"Yongbok!"Wooyoung, Felix'i 40 yıldır görmemiş gibi üstüne atladığında Felix yavaşça onu ittirdi.
"Kardeşim sen normal selam veremiyor musun?"
"Yongbokie aramızda lafı mı olur bunların ayıp ediyorsun sen de."
Wooyoung her zamanki gibi alayla konuşurken Felix yapmacık bir gülümsemeyle onu omuzlarından tutmuştu.
"Bana Felix demen için alnıma yazıp mı gezmem lazım Woo?"
"Ne carladın ya, neyse."
Wooyoung kolunu Felix'in omzuna attığında fakülteye yürümeye başlamışlardı.
"İletişim fakültesindekilere özel parti var, gelsene benimle."
"Hiç havamda değilim."
"Yah, gel işte.
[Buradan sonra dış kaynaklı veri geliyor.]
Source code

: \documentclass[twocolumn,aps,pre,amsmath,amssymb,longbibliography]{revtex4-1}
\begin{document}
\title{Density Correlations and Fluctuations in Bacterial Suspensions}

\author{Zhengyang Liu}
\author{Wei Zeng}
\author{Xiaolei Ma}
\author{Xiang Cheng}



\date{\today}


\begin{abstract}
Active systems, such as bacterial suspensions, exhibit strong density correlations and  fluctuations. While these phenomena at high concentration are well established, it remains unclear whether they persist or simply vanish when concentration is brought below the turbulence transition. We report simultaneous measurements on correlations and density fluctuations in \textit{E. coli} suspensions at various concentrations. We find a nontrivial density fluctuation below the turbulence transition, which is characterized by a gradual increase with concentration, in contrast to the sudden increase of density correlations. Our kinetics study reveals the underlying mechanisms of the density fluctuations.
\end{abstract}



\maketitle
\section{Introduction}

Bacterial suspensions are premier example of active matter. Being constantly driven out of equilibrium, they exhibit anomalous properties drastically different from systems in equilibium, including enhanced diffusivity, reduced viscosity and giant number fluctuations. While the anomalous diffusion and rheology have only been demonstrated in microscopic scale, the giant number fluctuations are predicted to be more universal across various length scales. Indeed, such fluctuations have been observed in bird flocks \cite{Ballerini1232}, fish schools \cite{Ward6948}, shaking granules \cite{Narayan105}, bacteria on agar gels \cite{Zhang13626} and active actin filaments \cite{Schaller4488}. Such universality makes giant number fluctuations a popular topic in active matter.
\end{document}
Hem zengin partisi bak."
Yanındaki çocuğun ısrarıyla ofladı seslice Felix. Ardından, aklına gelen şey ile alayla sırıttı.
"San gelmiyor mu seninle?"
Bu soruyla beraber Wooyoung'un suratı asılmıştı. Felix koluyla dürttü onu.
"Pişt noldu ya?''
"Ben bir boklar yedim. Tam sevgili olmamıza bir adım kalmışken bıraktık konuşmayı."
Aldığı cevapla boş bakışlarını yollamakla yetindi. San, arkadaşının bir aya yakındır flörtü olan çocuktu. Fakat Wooyoung'un saçma şeyleri yüzünden iki günde bir tartışıyorlardı.
"Ya Wooyoung sen salak mısın? Kim bilir ne için kavga çıkardın yine."
Söylenmeye başladığında omzuna bir yumruk yemişti.
"Sen de benim arkadaşım mısın onun mu belli değil."
"Partide San da var değil mi?"
Wooyoung heyecanla el çırptı.
"Aynen öyle."
Felix, San'ı biraz tanıyordu ve kızgınken üstelenmemesi gerektiğini biliyordu ama karşısındaki çocuğu durdurmanın imkansız olduğunu bildiği için kabul etmişti. Hem kafası dağılırdı.
"İyi gidelim ama derslerden sonra eve uğramam gerek. Alırım sonra seni ben."
"Tamam. Şimdi San'ın bölümünün olduğu kata gidiyorum. Biraz kesmem lazım."
"Dersimiz başlıyor beş dakika sonra?"
"Var ama ekeceğim."
Söylediğinden sonra yanağına sulu bir öpücük kondurup hızlıca gittiğinde Felix gülmeden edemedi. Wooyoung ile Changbin sayesinde tanışmış ve aynı bölümde oldukları için de yakınlaşmışlardı. Biraz manyak falandı ama birlikteyken çok eğlendiği biriydi.
Partiye gidesi pek olmasa da, belki de kötü bir fikir değildir diye geçirdi içinden. Diğerlerinden ve özellikle Hyunjin'den uzakta bir yerde kafa dağıtmaktan zarar gelmezdi.
---
Wooyoung kaldırıma oturmuş Felix'i beklerken sonunda görüş alanına giren motorla ayaklandı. Konuştukları saatten geç geldiği için söylene söylene arkasına bindi.
"Nerede kaldın ya geç kalacağız. İçeri almazlarsa görürsün."
"Sanki kraliyet malikanesine giriyoruz amına koyayım. Almazlarsa da umrumda değil."
Wooyoung laf dalaşıyla uğraşamayacağı için sustuğunda yaklaşık yirmi dakika içinde adresteki yere gelmişlerdi. Felix kaskını çıkardıktan sonra şaşkınlıkla söylendi.